Князь молча опустил руку в шляпу и вынул первый жребий – Фердыщенка, второй – Птицына, третий – генерала, четвертый – Афанасия Ивановича, пятый – свой, шестой – Гани и т. д. Дамы жребиев не положили.

– О боже, какое несчастие! – вскричал Фердыщенко. – А я-то думал, что первая очередь выйдет князю, а вторая – генералу. Но, слава богу, по крайней мере Иван Петрович после меня, и я буду вознагражден. Ну, господа, конечно, я обязан подать благородный пример, но всего более жалею в настоящую минуту о том, что я так ничтожен и ничем не замечателен; даже чин на мне самый премаленький; ну, что в самом деле интересного в том, что Фердыщенко сделал скверный поступок? Да и какой мой самый дурной поступок? Тут embarras de richesse. [преизбыток (фр.).] Разве опять про то же самое воровство рассказать, чтоб убедить Афанасия Ивановича, что можно украсть, вором не бывши.

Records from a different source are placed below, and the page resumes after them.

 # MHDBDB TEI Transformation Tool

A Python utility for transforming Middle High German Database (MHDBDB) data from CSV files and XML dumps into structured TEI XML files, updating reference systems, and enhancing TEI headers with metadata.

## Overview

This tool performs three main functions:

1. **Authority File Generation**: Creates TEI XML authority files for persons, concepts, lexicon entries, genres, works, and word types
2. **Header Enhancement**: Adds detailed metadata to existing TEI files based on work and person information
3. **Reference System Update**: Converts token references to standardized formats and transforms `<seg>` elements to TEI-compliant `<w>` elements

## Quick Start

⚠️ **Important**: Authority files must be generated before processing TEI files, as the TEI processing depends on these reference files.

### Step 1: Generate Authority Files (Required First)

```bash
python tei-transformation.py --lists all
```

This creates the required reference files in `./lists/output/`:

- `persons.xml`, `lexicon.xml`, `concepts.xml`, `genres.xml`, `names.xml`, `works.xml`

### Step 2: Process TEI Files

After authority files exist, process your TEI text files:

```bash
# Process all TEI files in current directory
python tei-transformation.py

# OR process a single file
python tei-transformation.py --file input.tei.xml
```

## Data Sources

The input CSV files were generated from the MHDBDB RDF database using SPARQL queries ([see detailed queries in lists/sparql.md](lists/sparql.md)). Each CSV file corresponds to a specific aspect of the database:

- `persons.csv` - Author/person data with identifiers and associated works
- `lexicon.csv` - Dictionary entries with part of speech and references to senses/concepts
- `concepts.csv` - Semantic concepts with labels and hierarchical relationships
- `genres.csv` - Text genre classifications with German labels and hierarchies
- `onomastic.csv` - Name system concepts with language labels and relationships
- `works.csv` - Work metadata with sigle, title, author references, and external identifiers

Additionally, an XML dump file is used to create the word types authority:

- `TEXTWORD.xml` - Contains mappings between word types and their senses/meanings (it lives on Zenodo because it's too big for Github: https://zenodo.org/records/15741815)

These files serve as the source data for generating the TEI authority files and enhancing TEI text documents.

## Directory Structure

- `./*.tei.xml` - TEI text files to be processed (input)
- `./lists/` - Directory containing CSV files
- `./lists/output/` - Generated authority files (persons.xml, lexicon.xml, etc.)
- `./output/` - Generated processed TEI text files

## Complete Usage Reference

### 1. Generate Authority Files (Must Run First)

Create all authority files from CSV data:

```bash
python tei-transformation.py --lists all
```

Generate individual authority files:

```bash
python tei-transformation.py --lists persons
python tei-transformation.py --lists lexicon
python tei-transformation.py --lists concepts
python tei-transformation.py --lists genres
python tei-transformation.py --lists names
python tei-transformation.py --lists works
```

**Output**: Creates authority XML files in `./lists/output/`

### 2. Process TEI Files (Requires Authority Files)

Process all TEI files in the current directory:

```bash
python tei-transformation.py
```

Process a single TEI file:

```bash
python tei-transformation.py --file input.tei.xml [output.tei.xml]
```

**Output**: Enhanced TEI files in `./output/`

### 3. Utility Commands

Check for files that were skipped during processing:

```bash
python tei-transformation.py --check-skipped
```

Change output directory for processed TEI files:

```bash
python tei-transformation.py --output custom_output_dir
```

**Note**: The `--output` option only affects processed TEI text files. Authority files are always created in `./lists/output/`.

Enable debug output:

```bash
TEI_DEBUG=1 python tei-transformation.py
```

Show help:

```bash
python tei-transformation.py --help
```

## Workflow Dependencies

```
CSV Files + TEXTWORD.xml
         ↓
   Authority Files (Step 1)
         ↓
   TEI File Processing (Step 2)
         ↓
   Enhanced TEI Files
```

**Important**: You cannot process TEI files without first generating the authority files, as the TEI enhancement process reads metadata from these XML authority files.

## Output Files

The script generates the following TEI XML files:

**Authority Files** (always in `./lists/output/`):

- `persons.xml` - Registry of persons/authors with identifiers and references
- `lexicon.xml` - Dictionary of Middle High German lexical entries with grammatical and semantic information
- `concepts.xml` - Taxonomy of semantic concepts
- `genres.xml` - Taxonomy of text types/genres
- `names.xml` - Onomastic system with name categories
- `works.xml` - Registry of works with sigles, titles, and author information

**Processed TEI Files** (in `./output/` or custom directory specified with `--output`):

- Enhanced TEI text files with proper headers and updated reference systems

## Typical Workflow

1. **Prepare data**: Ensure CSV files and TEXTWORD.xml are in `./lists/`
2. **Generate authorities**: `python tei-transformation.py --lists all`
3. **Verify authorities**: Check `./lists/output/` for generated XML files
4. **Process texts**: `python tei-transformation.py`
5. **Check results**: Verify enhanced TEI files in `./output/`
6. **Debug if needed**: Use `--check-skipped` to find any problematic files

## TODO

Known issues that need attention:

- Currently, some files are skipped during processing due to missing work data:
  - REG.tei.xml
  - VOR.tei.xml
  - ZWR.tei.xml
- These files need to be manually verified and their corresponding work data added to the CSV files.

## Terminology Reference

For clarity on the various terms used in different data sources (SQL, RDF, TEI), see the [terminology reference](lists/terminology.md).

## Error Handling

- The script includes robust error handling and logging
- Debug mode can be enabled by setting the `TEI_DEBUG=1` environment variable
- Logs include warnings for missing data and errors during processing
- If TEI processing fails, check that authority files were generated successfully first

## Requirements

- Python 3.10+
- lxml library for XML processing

– Вы меня убеждаете и в том, господин Фердыщенко, что действительно можно ощущать удовольствие до упоения, рассказывая о сальных своих поступках, хотя бы о них и не спрашивали… А впрочем… Извините, господин Фердыщенко.

– Начинайте, Фердыщенко, вы ужасно много болтаете лишнего и никогда не докончите! – раздражительно и нетерпеливо приказала Настасья Филипповна.

Все заметили, что после своего недавнего припадочного смеха она вдруг стала даже угрюма, брюзглива и раздражительна; тем не менее упрямо и деспотично стояла на своей невозможной прихоти. Афанасий Иванович страдал ужасно. Бесил его и Иван Федорович: он сидел за шампанским как ни в чем не бывало и даже, может быть, рассчитывал рассказать что-нибудь, в свою очередь.